Meet James Franklin, a born and raised citizen of the Isle of Man, Manx language learner and speaker, and the author of ‘A Guide to the Folklore Sites of the Isle of Man.

James works at Culture Vannin, a remarkable organization created to support, promote and celebrate the unique culture of the Isle of Man.

Today, we are gaining exclusive access to James’s local insights from across the Isle of Man – with a particular focus on experiencing the stories, legends and culture of the island.

If you are planning a trip to the Isle of Man, you will not want to miss James’s tips to get under the skin of one of the best hidden gems of the British Isles.

James Franklin

I was born and raised in Maughold (pronounced MAG-eld), in the northeast of the Island, but today I live in Peel on the west coast. In between, I’ve lived, studied or worked in Cumbria, Manchester, London, Romania, Ohio and Melbourne.

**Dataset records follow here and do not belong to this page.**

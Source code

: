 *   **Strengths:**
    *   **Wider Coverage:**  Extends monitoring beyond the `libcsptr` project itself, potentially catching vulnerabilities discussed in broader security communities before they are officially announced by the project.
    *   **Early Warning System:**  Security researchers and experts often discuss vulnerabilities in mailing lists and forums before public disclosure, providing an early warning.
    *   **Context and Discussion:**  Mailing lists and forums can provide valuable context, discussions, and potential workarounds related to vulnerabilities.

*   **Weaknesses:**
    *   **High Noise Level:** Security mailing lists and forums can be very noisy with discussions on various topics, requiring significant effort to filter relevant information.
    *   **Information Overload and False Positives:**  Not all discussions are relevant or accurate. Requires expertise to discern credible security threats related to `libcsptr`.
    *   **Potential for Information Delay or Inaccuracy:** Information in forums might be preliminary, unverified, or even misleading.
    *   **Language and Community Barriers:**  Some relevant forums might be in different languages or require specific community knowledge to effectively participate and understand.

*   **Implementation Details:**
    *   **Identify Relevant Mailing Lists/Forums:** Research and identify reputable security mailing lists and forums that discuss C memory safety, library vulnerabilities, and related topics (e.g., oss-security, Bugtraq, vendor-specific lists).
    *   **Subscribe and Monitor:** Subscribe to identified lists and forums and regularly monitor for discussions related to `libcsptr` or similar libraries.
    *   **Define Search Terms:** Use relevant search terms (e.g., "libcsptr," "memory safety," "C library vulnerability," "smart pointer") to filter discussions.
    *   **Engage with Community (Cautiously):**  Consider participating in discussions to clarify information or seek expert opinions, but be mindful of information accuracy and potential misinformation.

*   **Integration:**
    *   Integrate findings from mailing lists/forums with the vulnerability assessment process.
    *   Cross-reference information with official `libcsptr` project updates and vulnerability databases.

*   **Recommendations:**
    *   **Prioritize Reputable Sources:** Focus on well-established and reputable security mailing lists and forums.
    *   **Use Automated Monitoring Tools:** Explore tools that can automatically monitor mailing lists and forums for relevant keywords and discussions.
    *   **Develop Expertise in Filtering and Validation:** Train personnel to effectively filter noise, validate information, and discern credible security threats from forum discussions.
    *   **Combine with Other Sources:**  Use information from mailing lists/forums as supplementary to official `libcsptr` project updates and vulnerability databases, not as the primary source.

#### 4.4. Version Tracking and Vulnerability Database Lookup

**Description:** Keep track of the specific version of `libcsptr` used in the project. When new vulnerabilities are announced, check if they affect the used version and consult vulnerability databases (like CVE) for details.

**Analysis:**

My twenties were full of traveling, everywhere from China to Mexico, India to Slovenia. But I realized that it was the culture and identity of these places I was interested in, which led me back to my own island home.

Having been born and raised in the Isle of Man, like many young people, I left for university and it took over a decade to find a way back. Luckily, eight years ago the role of Online & Educational Officer arose at Culture Vannin, a charity which promotes, supports and celebrates Manx culture.

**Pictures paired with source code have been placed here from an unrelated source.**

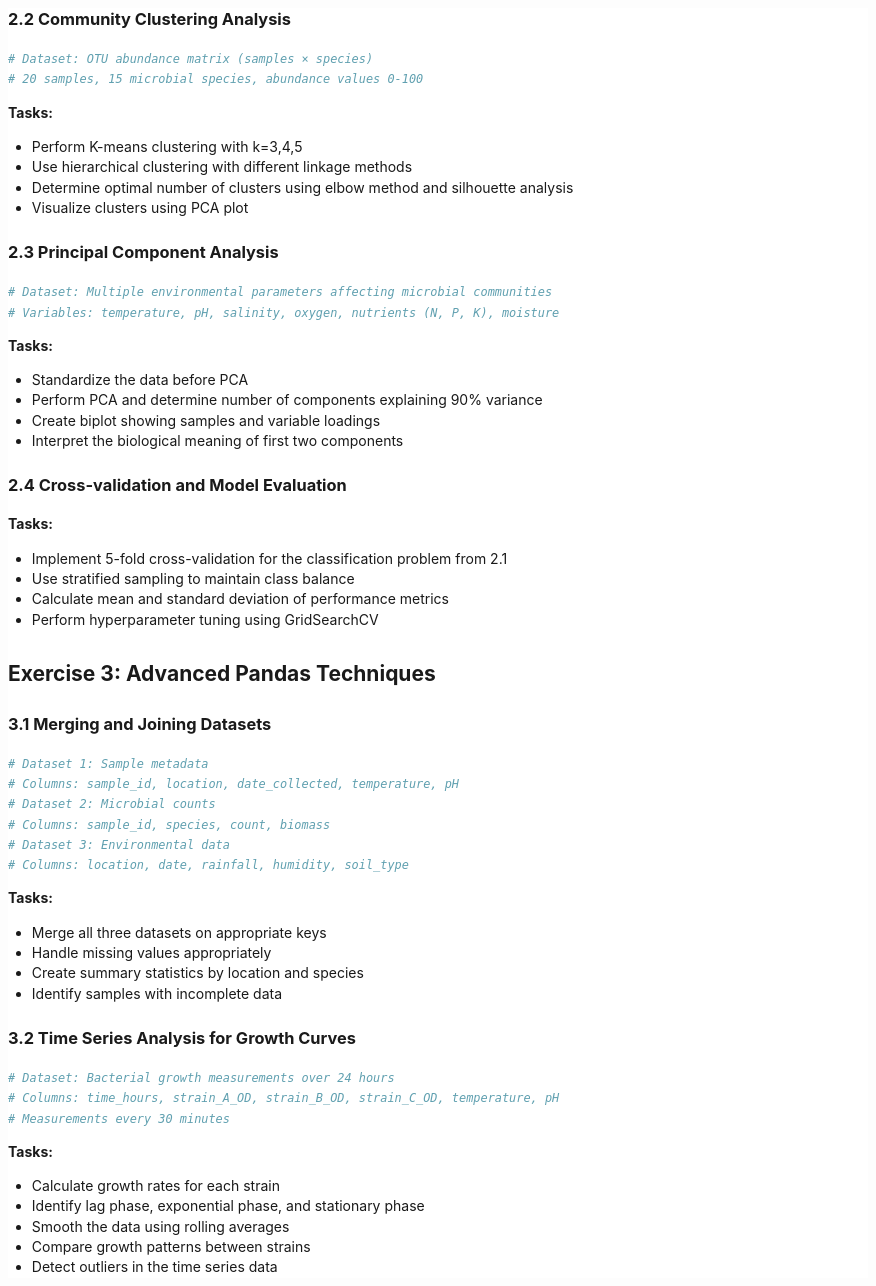 ### 2.2 Community Clustering Analysis
```python
# Dataset: OTU abundance matrix (samples × species)
# 20 samples, 15 microbial species, abundance values 0-100
```
**Tasks:**
- Perform K-means clustering with k=3,4,5
- Use hierarchical clustering with different linkage methods
- Determine optimal number of clusters using elbow method and silhouette analysis
- Visualize clusters using PCA plot

### 2.3 Principal Component Analysis
```python
# Dataset: Multiple environmental parameters affecting microbial communities
# Variables: temperature, pH, salinity, oxygen, nutrients (N, P, K), moisture
```
**Tasks:**
- Standardize the data before PCA
- Perform PCA and determine number of components explaining 90% variance
- Create biplot showing samples and variable loadings
- Interpret the biological meaning of first two components

### 2.4 Cross-validation and Model Evaluation
**Tasks:**
- Implement 5-fold cross-validation for the classification problem from 2.1
- Use stratified sampling to maintain class balance
- Calculate mean and standard deviation of performance metrics
- Perform hyperparameter tuning using GridSearchCV

## Exercise 3: Advanced Pandas Techniques

### 3.1 Merging and Joining Datasets
```python
# Dataset 1: Sample metadata
# Columns: sample_id, location, date_collected, temperature, pH
# Dataset 2: Microbial counts
# Columns: sample_id, species, count, biomass
# Dataset 3: Environmental data
# Columns: location, date, rainfall, humidity, soil_type
```
**Tasks:**
- Merge all three datasets on appropriate keys
- Handle missing values appropriately
- Create summary statistics by location and species
- Identify samples with incomplete data

### 3.2 Time Series Analysis for Growth Curves
```python
# Dataset: Bacterial growth measurements over 24 hours
# Columns: time_hours, strain_A_OD, strain_B_OD, strain_C_OD, temperature, pH
# Measurements every 30 minutes
```
**Tasks:**
- Calculate growth rates for each strain
- Identify lag phase, exponential phase, and stationary phase
- Smooth the data using rolling averages
- Compare growth patterns between strains
- Detect outliers in the time series data
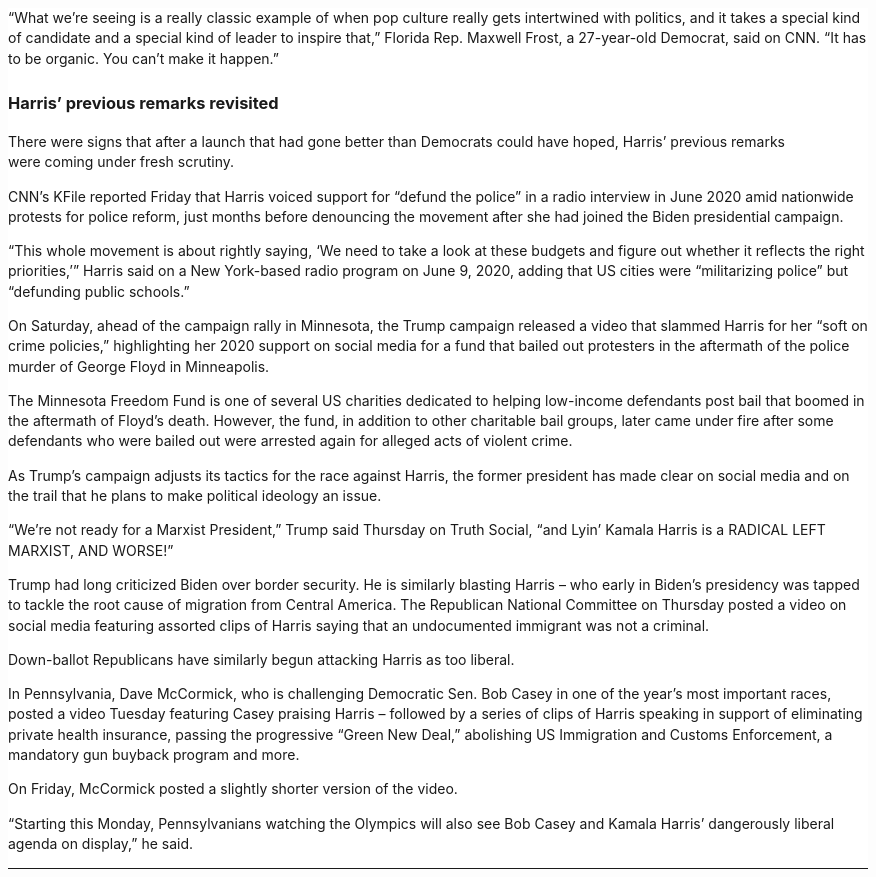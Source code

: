 “What we’re seeing is a really classic example of when pop culture really gets intertwined with politics, and it takes a special kind of candidate and a special kind of leader to inspire that,” Florida Rep. Maxwell Frost, a 27-year-old Democrat, said on CNN. “It has to be organic. You can’t make it happen.”

### Harris’ previous remarks revisited

There were signs that after a launch that had gone better than Democrats could have hoped, Harris’ previous remarks were coming under fresh scrutiny.

CNN’s KFile reported Friday that Harris voiced support for “defund the police” in a radio interview in June 2020 amid nationwide protests for police reform, just months before denouncing the movement after she had joined the Biden presidential campaign.

“This whole movement is about rightly saying, ‘We need to take a look at these budgets and figure out whether it reflects the right priorities,’” Harris said on a New York-based radio program on June 9, 2020, adding that US cities were “militarizing police” but “defunding public schools.”

On Saturday, ahead of the campaign rally in Minnesota, the Trump campaign released a video that slammed Harris for her “soft on crime policies,” highlighting her 2020 support on social media for a fund that bailed out protesters in the aftermath of the police murder of George Floyd in Minneapolis.

The Minnesota Freedom Fund is one of several US charities dedicated to helping low-income defendants post bail that boomed in the aftermath of Floyd’s death. However, the fund, in addition to other charitable bail groups, later came under fire after some defendants who were bailed out were arrested again for alleged acts of violent crime.

As Trump’s campaign adjusts its tactics for the race against Harris, the former president has made clear on social media and on the trail that he plans to make political ideology an issue.

“We’re not ready for a Marxist President,” Trump said Thursday on Truth Social, “and Lyin’ Kamala Harris is a RADICAL LEFT MARXIST, AND WORSE!”

Trump had long criticized Biden over border security. He is similarly blasting Harris – who early in Biden’s presidency was tapped to tackle the root cause of migration from Central America. The Republican National Committee on Thursday posted a video on social media featuring assorted clips of Harris saying that an undocumented immigrant was not a criminal.

Down-ballot Republicans have similarly begun attacking Harris as too liberal.

In Pennsylvania, Dave McCormick, who is challenging Democratic Sen. Bob Casey in one of the year’s most important races, posted a video Tuesday featuring Casey praising Harris – followed by a series of clips of Harris speaking in support of eliminating private health insurance, passing the progressive “Green New Deal,” abolishing US Immigration and Customs Enforcement, a mandatory gun buyback program and more.

On Friday, McCormick posted a slightly shorter version of the video.

“Starting this Monday, Pennsylvanians watching the Olympics will also see Bob Casey and Kamala Harris’ dangerously liberal agenda on display,” he said.

---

Since then, I have been exploring the infinitely varied Island and its unique culture and trying to communicate that to others in various ways.

Why should visitors travel to the Isle of Man

Culture.

The Isle of Man is beautiful, in a way often compared to the rugged coastlines of Ireland or the Scottish Islands, but beauty is shallow when compared to the people and their histories, language, music and stories which root us in a place. I feel privileged to live in a place where these stories are so abundant and so close to the surface, if you know where to be looking.

Must-visit places in the Isle of Man

Peel Castle is an obvious one. Dating back to Viking times, the ruins are on its own island off the coast from the picturesque fishing village of Peel. It is at its most beautiful at sunset, ideally viewed from the sandy beach with friends and a beer.

The far side of the castle walls are beautiful and so remote – a perfect place to look at the stars.

Though watch out for the Moddey Dhoo (black dog) which haunts the castle.

Meayll Circle is a beautiful place few people know about. A neolithic burial site dating back at least 4,000 years, it sits on a remote hillside in the south overlooking the sea and off to Ireland in the hazy distance.

The circular arrangement of six pairs of exposed stone burial tombs around a single central quartz stone is unique in the British Isles and offers more questions than answers. A perfect place to sit and ponder.

Best landmark on the Isle of Man

A place close to many Manx people’s hearts, including my own, is South Barrule. A beautiful hill that defines much of the landscape of the south, it is connected to the Island’s Celtic god, Manannan.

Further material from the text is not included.